Jedes Corporate Design beinhaltet «Farbe» als essentiellen Bestandteil. Meistens ist diese Farbe bewusst gewählt – weil es beispielsweise eine für die Branche typische Farbe ist, oder weil man meint damit die Zielgruppe besonders gut anzusprechen. Aber welche Rolle spielt Farbe genau, und auf was muss man unbedingt achten?

Farbwahrnehmung
Wie auch Schriften oder Formen, erzeugen auch Farben ein gewisses «Gefühl». Wir sehen Farben nicht nur, wir «empfinden» Sie und verknüpfen mit Gefühlszuständen oder Erinnerungen. Dabei bleibt das Farbempfinden nicht konstant, vielmehr entwickelt es sich im Laufe des Lebens. So kann es für Kinder oftmals nicht bunt genug sein, und je dominanter jede einzelne Farbe, desto besser.

Doch im Laufe seiner Entwicklung definiert jeder Mensch für sich selbst ein Spektrum an Farben das ihm gut gefällt, und legt für sich selbst auch einen Farbbereich fest, der ihm weniger zusagt.
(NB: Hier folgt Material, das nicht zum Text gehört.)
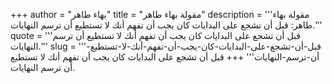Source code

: +++
author = "بهاء طاهر"
title = "مقولة بهاء طاهر"
description = '''مقولة بهاء طاهر: قبل أن تشجع على البدايات كان يجب أن تفهم أنك لا تستطيع أن ترسم النهايات.'''
quote = '''قبل أن تشجع على البدايات كان يجب أن تفهم أنك لا تستطيع أن ترسم النهايات.'''
slug = '''قبل-أن-تشجع-على-البدايات-كان-يجب-أن-تفهم-أنك-لا-تستطيع-أن-ترسم-النهايات'''
+++
قبل أن تشجع على البدايات كان يجب أن تفهم أنك لا تستطيع أن ترسم النهايات.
Das äussert sich primär meist in der Farbwahl für die eigene Bekleidung oder das Auto, aber auch im Farbklima der Wohnungseinrichtung.

So hat praktisch jeder Mensch eine Farbe die ihm besonders gut gefällt, mit der er sich verbunden fühlt. Ausserdem fällt es allen Menschen leicht Farben mit gewissen Assoziationen zu verbinden. Diese Assoziationen – und damit verbunden auch unsere Farbwahrnehmung sind stets durch unsere Umwelt geprägt. Einen Grossteil davon deckt die Natur selbst ab, so verbinden wir mit gelblichen Farbtönen eher den Sommer, mit bläulichen Farben den Winter. Und wir würden helle Brauntöne wahrscheinlich eher einer Wüstenregion zuschreiben, während diverse Grünschattierungen klassisch für Wald und Wiesen stehen.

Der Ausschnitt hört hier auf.